February can really feel just like the market’s second begin of the yr, and a Tax-Free Financial savings Account (TFSA) is a superb place to chase month-to-month revenue. Dividends and distributions inside a TFSA keep tax free, so each deposit can go straight to spending or reinvesting. That issues while you’re constructing a paycheque-style portfolio, as a result of consistency beats timing. It additionally retains paperwork easy, which makes it simpler to remain invested when volatility tries to actually shake you out. And in case you actually need to preserve issues easy, an exchange-traded fund (ETF) could be one of the simplest ways to go.

Supply: Getty Photographs
ZWC
BMO Canadian Excessive Dividend Coated Name ETF (TSX:ZWC) goals to ship revenue from dividend-paying Canadian firms, then provides a covered-call technique to spice up money movement. It owns massive dividend shares and sells name choices on a part of the portfolio to gather possibility premiums. These premiums can assist the month-to-month distribution, however also can cap some upside in sturdy rallies. Individuals purchase it for revenue first.
The portfolio leans towards Canada’s traditional dividend names. Financials usually take the largest slice, with significant publicity to power and different cash-generating sectors. The highest holdings often embrace main banks and enormous pipeline and power firms. That blend can maintain up higher than high-growth sectors, but it surely additionally means the fund will rise and fall with Canada’s dividend engine. In a downturn, you need to nonetheless anticipate drawdowns.
Over the past yr, the story for ZWC has been regular demand for revenue merchandise as buyers juggle charge uncertainty and uneven markets. The fund’s property stored climbing, and the unit worth pushed towards the highest of its latest vary as Canadian dividend shares held up. The month-to-month money distribution stayed in focus, which is strictly what TFSA revenue builders need. Coated calls also can shine in sideways markets, as premiums arrive even when costs go nowhere.
Into numbers
For February 2026, the dividend inventory introduced a money distribution of $0.105 per unit. Annualized, that’s about $1.26 a yr if the speed stays flat. The distribution can change, so deal with the yield as a shifting goal, not a promise. Even so, right here’s what even $7,000 can usher in.

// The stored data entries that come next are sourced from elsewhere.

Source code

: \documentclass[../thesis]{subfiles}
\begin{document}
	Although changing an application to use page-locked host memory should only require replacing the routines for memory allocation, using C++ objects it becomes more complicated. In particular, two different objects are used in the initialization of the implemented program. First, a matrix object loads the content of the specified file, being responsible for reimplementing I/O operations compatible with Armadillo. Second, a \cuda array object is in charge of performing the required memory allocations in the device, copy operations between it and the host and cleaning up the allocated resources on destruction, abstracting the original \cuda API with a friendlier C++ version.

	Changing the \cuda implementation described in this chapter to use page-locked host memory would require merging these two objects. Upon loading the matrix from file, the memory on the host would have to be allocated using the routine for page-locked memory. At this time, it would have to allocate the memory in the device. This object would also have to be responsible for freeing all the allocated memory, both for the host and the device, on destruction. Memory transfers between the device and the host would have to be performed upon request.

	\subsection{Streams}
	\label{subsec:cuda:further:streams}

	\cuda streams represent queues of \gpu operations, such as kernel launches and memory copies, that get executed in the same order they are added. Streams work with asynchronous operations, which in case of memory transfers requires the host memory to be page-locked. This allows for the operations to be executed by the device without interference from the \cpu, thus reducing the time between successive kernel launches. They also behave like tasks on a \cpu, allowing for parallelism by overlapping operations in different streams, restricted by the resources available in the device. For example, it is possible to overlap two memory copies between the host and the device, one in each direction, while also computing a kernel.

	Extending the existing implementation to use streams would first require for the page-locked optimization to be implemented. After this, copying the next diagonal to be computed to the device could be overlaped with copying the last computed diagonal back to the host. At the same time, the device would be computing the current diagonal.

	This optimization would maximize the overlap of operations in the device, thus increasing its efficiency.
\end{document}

| COMPANY | RECENT PRICE | NUMBER OF SHARES | ANNUAL DIVIDEND | ANNUAL TOTAL PAYOUT | FREQUENCY | TOTAL INVESTMENT |
|---|---|---|---|---|---|---|
| ZWC | $21.78 | 321 | $1.43 | $458.51 | Month-to-month | $6,991.38 |
However, is it price it? Prices matter with covered-call revenue funds. ZWC’s administration expense ratio sits at 0.72%, and internet property stood round $2.11 billion in mid-February 2026. Measurement will help with liquidity and spreads, but it surely doesn’t erase the charge drag. The actual query is whether or not the choice premiums and dividends, after prices, nonetheless go away you with revenue that feels price it. Possibility revenue can swing.
Efficiency helps clarify why buyers preserve returning to this technique. ZWC posted a 22.8% return in 2025, after 12% in 2024. That’s a reminder that “revenue” doesn’t must imply “stagnant.” The trade-off stays the identical, although: the covered-call overlay can trim upside when markets rip greater. You’re paying for a distinct return profile, not a free lunch.
Backside line
Trying ahead, the outlook ties to 3 drivers: dividend well being, volatility, and charges. Dividend development helps the bottom revenue, whereas greater volatility can increase possibility premiums and assist assist month-to-month money funds. If charges fall and markets surge, extra upside could get left on the desk. If the economic system weakens and dividends get minimize, revenue can come beneath strain even with premiums cushioning the blow. The fund also can lag if banks or power fall out of favour.
As a TFSA decide for fixed money, ZWC makes a clear case. It pays month-to-month, holds acquainted Canadian dividend names, and provides possibility revenue that may assist clean the trip. But it surely’s not magic. You hand over some upside in massive rallies, and the yield can embrace parts that don’t equal pure dividends. In case you worth tax-free month-to-month deposits greater than excellent upside seize, it might probably match the transient. Simply be sure to can stay with fairness danger and occasional boring stretches.